Oltre il 50% degli incidenti avviene con le presse elettriche perché sprovviste dei sensori di sicurezza o perché gli operai non vengono formati sul funzionamento. I controlli sulla sicurezza sono da anni in calo e i dati del governo divergono anche di molto da quelli raccolti da Sii. Il Directorate General Factory Advice Service & Labour Institute, braccio tecnico del ministero del Lavoro indiano, per esempio, ha registrato circa 50 infortuni non mortali nello Stato settentrionale di Haryana (circa il 2% del totale a livello nazionale) contro i circa 500 riportati solo al Sii ogni anno dal 2016.

Dalla ricerca di Sii emerge inoltre che più basso è il salario e l’istruzione di un lavoratore, peggiore è l’infortunio (maggiori sono le dita perse, letteralmente); ciò spinge i lavoratori ancor più ai margini della società a causa dei traumi fisici e psicologici riportati, che impediscono la ricerca di un nuovo impiego. Il pagamento dei contributi assicurativi si rivela spesso essere una truffa: il 70% dei lavoratori infortunati ha raccontato di aver ricevuto la tessera assicurativa della Employees' State Insurance Corporation - che consente di accedere a prestazioni sanitarie in caso di malattia, incidenti e morte - solo dopo l’incidente, non al momento dell’assunzione, e quindi non ha avuto diritto a nessun indennizzo, nonostante avesse già pagato i contributi.
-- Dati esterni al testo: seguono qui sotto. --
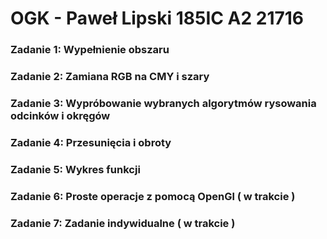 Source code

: # OGK - Paweł Lipski 185IC A2 21716

### Zadanie 1: Wypełnienie obszaru
### Zadanie 2: Zamiana RGB na CMY i szary
### Zadanie 3: Wypróbowanie wybranych algorytmów rysowania odcinków i okręgów
### Zadanie 4: Przesunięcia i obroty
### Zadanie 5: Wykres funkcji

### Zadanie 6: Proste operacje z pomocą OpenGl ( w trakcie )
### Zadanie 7: Zadanie indywidualne ( w trakcie )
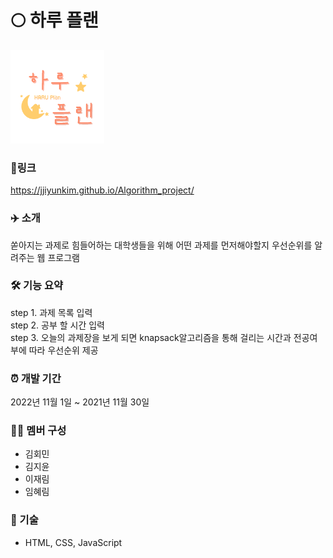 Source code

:# 🌕 하루 플랜
<img src="logo.png" width=150>

### 🔗링크
https://jjiyunkim.github.io/Algorithm_project/

### ✈️ 소개
쏟아지는 과제로 힘들어하는 대학생들을 위해 어떤 과제를 먼저해야할지 우선순위를 알려주는 웹 프로그램
    
### 🛠 기능 요약
step 1. 과제 목록 입력  
step 2. 공부 할 시간 입력  
step 3. 오늘의 과제장을 보게 되면 knapsack알고리즘을 통해 걸리는 시간과 전공여부에 따라 우선순위 제공  

### ⏰ 개발 기간
2022년 11월 1일 ~ 2021년 11월 30일  

### 👩‍💻 멤버 구성
- 김회민
- 김지윤
- 이재림
- 임혜림

### 📌 기술
- HTML, CSS, JavaScript 
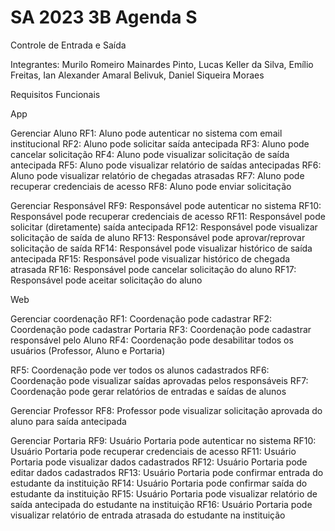 # SA 2023 3B Agenda S
Controle de Entrada e Saída

Integrantes:  Murilo Romeiro Mainardes Pinto, Lucas Keller da Silva, Emílio Freitas, Ian Alexander Amaral Belivuk, Daniel Siqueira Moraes

Requisitos Funcionais

App

Gerenciar Aluno
RF1: Aluno pode autenticar no sistema com email institucional
RF2: Aluno pode solicitar saída antecipada
RF3: Aluno pode cancelar solicitação
RF4: Aluno pode visualizar solicitação de saída antecipada
RF5: Aluno pode visualizar relatório de saídas antecipadas
RF6: Aluno pode visualizar relatório de chegadas atrasadas
RF7: Aluno pode recuperar credenciais de acesso
RF8: Aluno pode enviar solicitação

Gerenciar Responsável
RF9: Responsável pode autenticar no sistema
RF10: Responsável pode recuperar credenciais de acesso
RF11: Responsável pode solicitar (diretamente) saída antecipada
RF12: Responsável pode visualizar solicitação de saída de aluno
RF13: Responsável pode aprovar/reprovar solicitação de saída
RF14: Responsável pode visualizar histórico de saída antecipada
RF15: Responsável pode visualizar histórico de chegada atrasada
RF16: Responsável pode cancelar solicitação do aluno
RF17: Responsável pode aceitar solicitação do aluno


Web

Gerenciar coordenação
RF1: Coordenação pode cadastrar
RF2: Coordenação pode cadastrar Portaria
RF3: Coordenação pode cadastrar responsável pelo Aluno
RF4: Coordenação pode desabilitar todos os usuários (Professor, Aluno e Portaria)

RF5: Coordenação pode ver todos os alunos cadastrados
RF6: Coordenação pode visualizar saídas aprovadas pelos responsáveis
RF7: Coordenação pode gerar relatórios de entradas e saídas de alunos

Gerenciar Professor
RF8: Professor pode visualizar solicitação aprovada do aluno para saída antecipada

Gerenciar Portaria
RF9: Usuário Portaria pode autenticar no sistema
RF10: Usuário Portaria pode recuperar credenciais de acesso
RF11: Usuário Portaria pode visualizar dados cadastrados
RF12: Usuário Portaria pode editar dados cadastrados
RF13: Usuário Portaria pode confirmar entrada do estudante da instituição
RF14: Usuário Portaria pode confirmar saída do estudante da instituição
RF15: Usuário Portaria pode visualizar relatório de saída antecipada do estudante na instituição
RF16: Usuário Portaria pode visualizar relatório de entrada atrasada do estudante na instituição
Il settore automobilistico contribuisce per circa il 7,1% al prodotto interno lordo dell’India, e l'ultimo Automotive Mission Plan per il decennio 2016-26 prevede un aumento di questa cifra al 12%. Vuol dire che l’industria automobilistica, che ora vale 118 miliardi di dollari, ne varrà 300 entro il 2026, diventando il terzo mercato automobilistico mondiale in termini di volume. Nell’anno fiscale 2021 l’India ha prodotto 22,7 milioni di veicoli, soprattutto a due ruote, di cui 4,1 milioni per l’esportazione. Al momento impiega in maniera diretta 8 milioni di lavoratori per un totale di 37 milioni se considerati anche quelli impiegati in modo indiretto. Una cifra che si prevede arriverà a 100 milioni entro il 2026. I principali centri di produzione automobilistica si trovano in Haryana, Maharashtra, Tamil Nadu e Karnataka. “Probabilmente non è una semplice coincidenza che questi quattro siano anche tra gli Stati più ricchi dell'India”, conclude il Sii nel proprio report.